It is only natural for a student to ask "What will get me good marks?" In assessing theses, some universities have marking schemes --- u marks are allocated for the project design, v marks are allocated for the conduct of the experiment or survey, w marks are allocated for the general writing of the thesis, x marks are allocated for the review of previous literature, y marks are allocated for the presentation of the results, z marks are allocated for the interpretation of the findings, and so on. Other universities have no such marking scheme. (Even where one exists, it is very often impracticable to use it strictly.) My advice in such a situation may be different from that of others. But, for what it's worth, here it is. My impression is that students typically spend too much time reviewing past literature, and not enough time thinking about it and criticising it. The student's ideas need to be firmly grounded in established wisdom, not plucked out of cloud cuckoo land. But the thing that will most impress the marker of a thesis is a focus on the central ideas, a willingness to criticise imprecise thinking by previous authors, the dissection of what is essential from what is less relevant, and the demonstration of how the student's ideas sharpen what has previously been blunt. In other words, intellectual oomph.

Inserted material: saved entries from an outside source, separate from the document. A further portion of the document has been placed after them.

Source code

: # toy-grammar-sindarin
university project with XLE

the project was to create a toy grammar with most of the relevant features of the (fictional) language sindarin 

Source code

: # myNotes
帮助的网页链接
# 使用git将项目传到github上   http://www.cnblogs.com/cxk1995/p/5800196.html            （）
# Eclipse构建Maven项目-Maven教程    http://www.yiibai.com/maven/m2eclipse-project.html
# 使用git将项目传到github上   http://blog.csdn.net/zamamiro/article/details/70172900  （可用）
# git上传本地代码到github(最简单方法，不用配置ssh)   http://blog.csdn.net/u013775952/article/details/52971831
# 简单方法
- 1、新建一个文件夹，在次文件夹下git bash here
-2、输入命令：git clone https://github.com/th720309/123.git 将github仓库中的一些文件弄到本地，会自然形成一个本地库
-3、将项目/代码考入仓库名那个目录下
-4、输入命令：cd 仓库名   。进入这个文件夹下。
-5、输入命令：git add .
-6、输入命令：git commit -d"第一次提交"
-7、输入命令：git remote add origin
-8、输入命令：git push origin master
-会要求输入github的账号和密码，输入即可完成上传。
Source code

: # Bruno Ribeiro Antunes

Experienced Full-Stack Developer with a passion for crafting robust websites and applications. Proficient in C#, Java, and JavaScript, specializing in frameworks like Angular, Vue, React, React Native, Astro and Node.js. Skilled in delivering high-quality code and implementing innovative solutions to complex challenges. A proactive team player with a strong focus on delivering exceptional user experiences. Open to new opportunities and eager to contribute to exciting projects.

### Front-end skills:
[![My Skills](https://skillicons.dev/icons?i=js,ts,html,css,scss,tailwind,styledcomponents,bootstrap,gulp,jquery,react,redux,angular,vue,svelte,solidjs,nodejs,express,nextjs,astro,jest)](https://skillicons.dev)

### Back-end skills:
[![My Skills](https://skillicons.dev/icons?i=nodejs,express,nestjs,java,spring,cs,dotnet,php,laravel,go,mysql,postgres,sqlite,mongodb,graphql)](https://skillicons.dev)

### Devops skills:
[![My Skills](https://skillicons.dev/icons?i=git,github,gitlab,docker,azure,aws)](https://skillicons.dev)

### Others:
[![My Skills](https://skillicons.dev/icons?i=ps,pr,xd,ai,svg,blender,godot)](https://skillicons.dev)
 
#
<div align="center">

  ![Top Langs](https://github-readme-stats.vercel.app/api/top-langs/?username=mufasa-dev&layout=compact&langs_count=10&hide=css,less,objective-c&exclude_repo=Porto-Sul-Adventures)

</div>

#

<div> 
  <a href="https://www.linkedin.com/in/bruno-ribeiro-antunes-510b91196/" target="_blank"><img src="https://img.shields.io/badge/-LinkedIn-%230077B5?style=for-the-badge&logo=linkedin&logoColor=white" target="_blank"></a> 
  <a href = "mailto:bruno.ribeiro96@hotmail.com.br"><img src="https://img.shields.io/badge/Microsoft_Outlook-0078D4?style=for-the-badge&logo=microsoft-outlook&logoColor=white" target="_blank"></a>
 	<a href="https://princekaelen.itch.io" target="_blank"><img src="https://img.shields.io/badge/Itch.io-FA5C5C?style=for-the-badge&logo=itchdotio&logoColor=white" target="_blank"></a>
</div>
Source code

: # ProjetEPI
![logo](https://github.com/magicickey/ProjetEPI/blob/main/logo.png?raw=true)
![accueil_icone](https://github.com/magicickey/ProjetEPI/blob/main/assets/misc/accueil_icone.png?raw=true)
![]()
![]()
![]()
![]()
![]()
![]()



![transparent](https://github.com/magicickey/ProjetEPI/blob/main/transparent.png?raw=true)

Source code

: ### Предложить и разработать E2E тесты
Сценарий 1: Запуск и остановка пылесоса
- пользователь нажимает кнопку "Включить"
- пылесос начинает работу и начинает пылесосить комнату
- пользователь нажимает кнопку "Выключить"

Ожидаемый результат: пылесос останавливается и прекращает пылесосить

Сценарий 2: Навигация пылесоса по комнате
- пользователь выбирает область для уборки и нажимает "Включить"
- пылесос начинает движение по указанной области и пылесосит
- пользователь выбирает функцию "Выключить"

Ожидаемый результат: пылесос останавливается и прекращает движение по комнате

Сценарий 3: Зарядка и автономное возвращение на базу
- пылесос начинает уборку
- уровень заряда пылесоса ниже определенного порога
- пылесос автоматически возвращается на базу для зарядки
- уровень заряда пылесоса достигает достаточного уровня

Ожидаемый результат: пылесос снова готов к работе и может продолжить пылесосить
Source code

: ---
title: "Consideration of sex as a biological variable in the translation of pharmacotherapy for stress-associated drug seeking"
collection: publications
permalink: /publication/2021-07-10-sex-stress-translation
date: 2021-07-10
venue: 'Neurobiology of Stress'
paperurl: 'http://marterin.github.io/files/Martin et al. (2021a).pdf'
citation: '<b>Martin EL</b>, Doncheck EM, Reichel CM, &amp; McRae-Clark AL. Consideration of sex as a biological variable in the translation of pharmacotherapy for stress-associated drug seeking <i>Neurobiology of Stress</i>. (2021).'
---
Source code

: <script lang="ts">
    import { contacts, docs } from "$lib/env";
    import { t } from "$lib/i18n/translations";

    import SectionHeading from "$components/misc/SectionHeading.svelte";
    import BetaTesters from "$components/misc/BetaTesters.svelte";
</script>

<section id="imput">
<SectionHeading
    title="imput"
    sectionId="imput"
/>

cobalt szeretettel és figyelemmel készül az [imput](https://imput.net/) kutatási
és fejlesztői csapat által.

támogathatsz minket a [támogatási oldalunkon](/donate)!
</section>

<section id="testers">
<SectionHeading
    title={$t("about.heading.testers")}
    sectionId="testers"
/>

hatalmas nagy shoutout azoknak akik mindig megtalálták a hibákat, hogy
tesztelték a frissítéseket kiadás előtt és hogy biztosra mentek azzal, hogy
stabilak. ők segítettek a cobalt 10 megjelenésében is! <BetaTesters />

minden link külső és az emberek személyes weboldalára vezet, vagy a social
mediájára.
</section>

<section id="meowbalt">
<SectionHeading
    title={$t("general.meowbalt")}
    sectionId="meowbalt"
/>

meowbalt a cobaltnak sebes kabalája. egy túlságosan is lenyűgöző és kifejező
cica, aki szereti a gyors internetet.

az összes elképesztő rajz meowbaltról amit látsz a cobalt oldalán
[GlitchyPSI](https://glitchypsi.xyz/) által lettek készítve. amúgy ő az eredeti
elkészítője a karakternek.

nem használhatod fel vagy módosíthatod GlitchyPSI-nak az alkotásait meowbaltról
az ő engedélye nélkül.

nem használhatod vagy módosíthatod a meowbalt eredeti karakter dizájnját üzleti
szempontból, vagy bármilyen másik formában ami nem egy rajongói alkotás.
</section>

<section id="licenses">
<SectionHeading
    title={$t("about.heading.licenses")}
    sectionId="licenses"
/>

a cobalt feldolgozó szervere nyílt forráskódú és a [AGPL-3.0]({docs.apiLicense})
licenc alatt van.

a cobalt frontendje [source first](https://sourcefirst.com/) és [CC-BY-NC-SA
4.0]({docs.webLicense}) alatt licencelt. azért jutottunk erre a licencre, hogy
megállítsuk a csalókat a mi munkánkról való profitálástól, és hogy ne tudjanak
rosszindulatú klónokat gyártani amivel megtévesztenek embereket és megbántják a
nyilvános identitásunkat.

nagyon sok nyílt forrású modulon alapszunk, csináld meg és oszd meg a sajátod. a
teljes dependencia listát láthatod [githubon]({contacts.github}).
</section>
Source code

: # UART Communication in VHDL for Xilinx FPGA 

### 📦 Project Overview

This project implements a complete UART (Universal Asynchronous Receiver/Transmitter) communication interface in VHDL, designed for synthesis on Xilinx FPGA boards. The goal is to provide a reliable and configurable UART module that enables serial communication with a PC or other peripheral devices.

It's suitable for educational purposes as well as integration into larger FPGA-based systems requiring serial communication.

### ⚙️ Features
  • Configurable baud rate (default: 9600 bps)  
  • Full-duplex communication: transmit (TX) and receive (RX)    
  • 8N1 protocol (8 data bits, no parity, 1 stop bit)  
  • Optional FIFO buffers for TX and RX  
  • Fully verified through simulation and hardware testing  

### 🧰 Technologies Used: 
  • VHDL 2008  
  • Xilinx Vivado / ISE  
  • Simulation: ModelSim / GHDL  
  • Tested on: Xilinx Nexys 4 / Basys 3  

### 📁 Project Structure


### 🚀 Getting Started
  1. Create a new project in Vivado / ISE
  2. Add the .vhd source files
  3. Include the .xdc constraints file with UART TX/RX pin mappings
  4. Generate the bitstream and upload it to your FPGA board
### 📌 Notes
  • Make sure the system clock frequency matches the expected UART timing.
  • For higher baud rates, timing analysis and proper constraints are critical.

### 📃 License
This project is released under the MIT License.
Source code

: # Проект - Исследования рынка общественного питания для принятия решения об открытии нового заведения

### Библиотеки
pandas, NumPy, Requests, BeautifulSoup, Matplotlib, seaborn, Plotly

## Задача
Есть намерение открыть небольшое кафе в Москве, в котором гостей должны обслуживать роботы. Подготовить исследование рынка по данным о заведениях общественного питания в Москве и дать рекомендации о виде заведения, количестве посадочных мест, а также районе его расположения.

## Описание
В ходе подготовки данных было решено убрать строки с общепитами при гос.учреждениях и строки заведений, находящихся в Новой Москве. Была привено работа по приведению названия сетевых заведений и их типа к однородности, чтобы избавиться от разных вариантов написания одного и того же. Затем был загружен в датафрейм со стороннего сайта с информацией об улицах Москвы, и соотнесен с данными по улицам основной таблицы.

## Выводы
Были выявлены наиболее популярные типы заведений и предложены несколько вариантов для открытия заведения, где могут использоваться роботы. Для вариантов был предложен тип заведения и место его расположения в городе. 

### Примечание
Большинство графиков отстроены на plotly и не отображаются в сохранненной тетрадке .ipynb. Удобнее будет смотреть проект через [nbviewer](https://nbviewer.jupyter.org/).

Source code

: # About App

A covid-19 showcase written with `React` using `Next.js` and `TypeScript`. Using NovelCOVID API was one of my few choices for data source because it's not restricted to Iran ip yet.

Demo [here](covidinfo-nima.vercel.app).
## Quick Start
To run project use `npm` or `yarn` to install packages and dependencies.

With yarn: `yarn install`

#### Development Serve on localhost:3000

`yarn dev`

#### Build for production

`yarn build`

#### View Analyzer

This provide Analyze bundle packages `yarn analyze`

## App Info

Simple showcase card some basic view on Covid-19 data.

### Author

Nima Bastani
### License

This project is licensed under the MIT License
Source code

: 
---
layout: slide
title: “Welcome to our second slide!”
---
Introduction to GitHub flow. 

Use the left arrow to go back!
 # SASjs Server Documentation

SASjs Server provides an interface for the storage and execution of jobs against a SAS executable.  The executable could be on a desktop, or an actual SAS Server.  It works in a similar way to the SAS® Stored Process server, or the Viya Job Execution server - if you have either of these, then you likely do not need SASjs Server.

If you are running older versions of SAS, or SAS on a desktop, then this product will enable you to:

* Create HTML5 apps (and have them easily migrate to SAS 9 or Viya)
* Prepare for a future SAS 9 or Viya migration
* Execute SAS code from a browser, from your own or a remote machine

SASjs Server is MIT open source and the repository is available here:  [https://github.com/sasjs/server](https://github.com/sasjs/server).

An important issue is that of what to study. If you have ideas, there's no problem. But, is there anything you can do to prompt ideas to come to you? Or, in the absence of ideas, how can you do something worthwhile? I don't suppose there's a complete answer to these questions, but the following comments are intended to be helpful.To get ideas, expose yourself to them.
- Talk to someone about your research. Your mum or dad, for example. Or (though I've never tried this) the top stream of 13-year-olds at your local selective high school. Brainstorming with your colleagues is better than nothing, but you're not really forced to decode your talk sufficiently. Anyway, there are other uses for your colleagues, such as being rude to you. It is tremendously valuable if there's someone in your circle who can bring off the trick of being rude without causing offence. Suppose you are a cognitive psychologist, and in a seminar you claim that "activation flows through the levels" of your model. You benefit if someone from another tradition confronts you with the claim that "activation", "flows", and "levels" are all meaningless. It is generally up to the young to do this. Informal seminars, where you listen to others, and talk yourself, are an important part of this.
- Read widely. (But remember what I said earlier: reading is not what research is about. Indeed, I would say there is a type of personality for whom too much reading is a major danger to their ever doing anything worthwhile.)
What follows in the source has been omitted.